Redding City Council Discusses Carr Fire Cleanup; Time Is Running Out For Residents To Get Help

Sep 19, 2018

The Carr Fire is a 2018 California wildfire that burned in Shasta and Trinity counties.
Credit Eric Coulter / Bureau of Land Management California

Nearly 260 of the more than 1,000 homes lost in the Carr Fire were within the city limits of Redding. At Tuesday night’s city council meeting an update was given on the cleanup process.

The council granted City Manager Barry Tippin’s request to continue a local state of emergency which allows him to sign contracts for cleanup and infrastructure repair without council approval.  It also allows the Federal Emergency Management Agency (FEMA) to reimburse the city for a majority of the expenses involved. Residents who lost homes only have until the end of the month to opt in or out of cleanup by the Governor’s Office of Emergency Services. 
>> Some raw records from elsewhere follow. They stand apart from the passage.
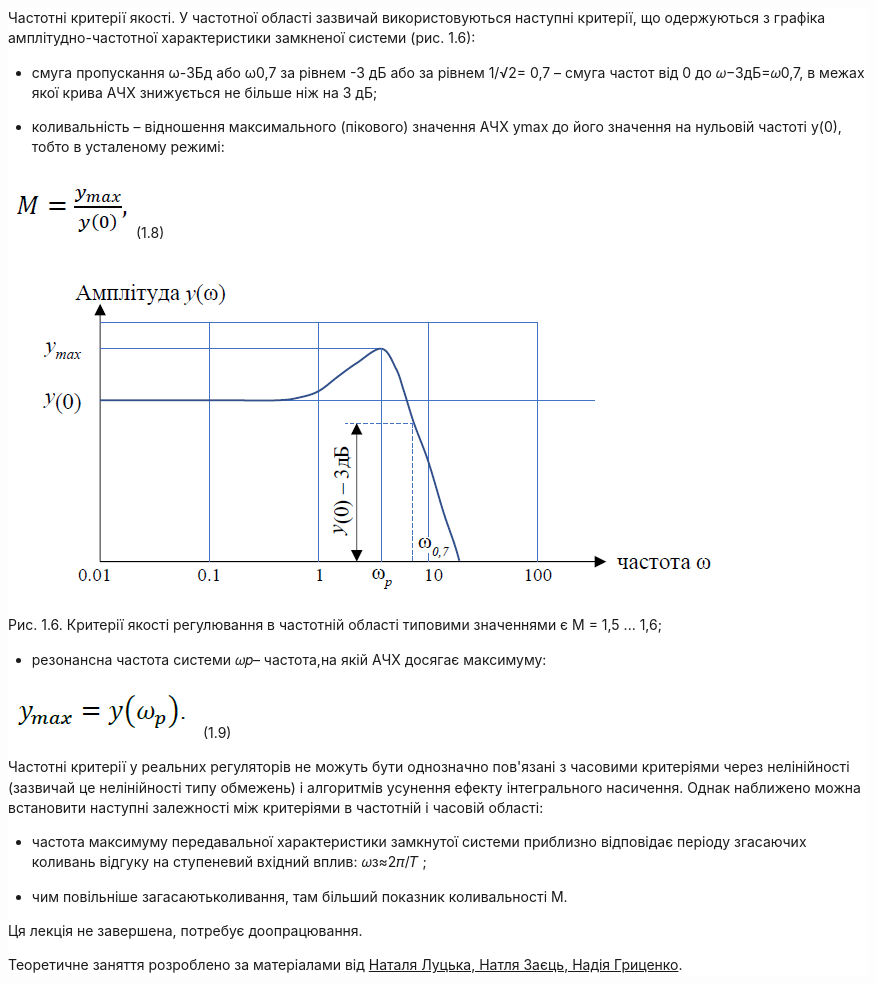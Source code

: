 Частотні критерії якості. У частотної області зазвичай використовуються наступні	критерії,	що	одержуються	з	графіка	амплітудно-частотної характеристики замкненої системи (рис. 1.6):

- смуга пропускання ω-3Бд або ω0,7 за рівнем -3 дБ або за рівнем 1/√2= 0,7 – смуга частот від 0 до 𝜔−3дБ=𝜔0,7, в межах якої крива АЧХ знижується не більше ніж на 3 дБ;

- коливальність – відношення максимального (пікового) значення АЧХ ymax до його значення на нульовій частоті y(0), тобто в усталеному режимі:

![image-20250208161554790](media/image-20250208161554790.png)(1.8)

![image-20250208161622286](media/image-20250208161622286.png)

Рис. 1.6. Критерії якості регулювання в частотній області  типовими значеннями є M = 1,5 ... 1,6;

- резонансна частота системи 𝜔𝑝– частота,на якій АЧХ досягає максимуму:

![image-20250208161648243](media/image-20250208161648243.png) (1.9) 

Частотні критерії у реальних регуляторів не можуть бути однозначно пов'язані з часовими критеріями через нелінійності (зазвичай це нелінійності типу обмежень) і алгоритмів усунення ефекту інтегрального насичення. Однак наближено можна встановити наступні залежності між критеріями в частотній і часовій області:

- частота максимуму передавальної характеристики замкнутої системи приблизно відповідає періоду згасаючих коливань відгуку на ступеневий вхідний вплив: 𝜔з≈2𝜋/𝑇 ;

- чим повільніше загасаютьколивання, там більший показник коливальності M.



Ця лекція не завершена, потребує доопрацювання. 

Теоретичне заняття розроблено за матеріалами від [Наталя Луцька, Натля Заєць, Надія Гриценко](https://www.iasu-nuft.pp.ua/staff).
Tippin said letters were sent out this week reminding property owners of the deadline. He also gave an update on bridge and culvert repair on the city’s trail system.

“FEMA is doing field reviews to determine what is the extent of the project that it needs to restore and from that we will determine our reimbursement eligibility,” he said.

The council also got an update from Chelsea Irvine of the U.S. Small Business Administration (SBA) who said that while things are winding down, those who have not done so should still sign up for loans with FEMA and the SBA as the deadline is October 3rd.

“A lot of people are in this kind of pile where we think we have insurance and we think we’re fully insured, well we’ve learned from that wine country fire now that we’re nine months into the recovery and they’re finding that there is that gap,” she said.

Loans from the SBA start at 1.938 percent.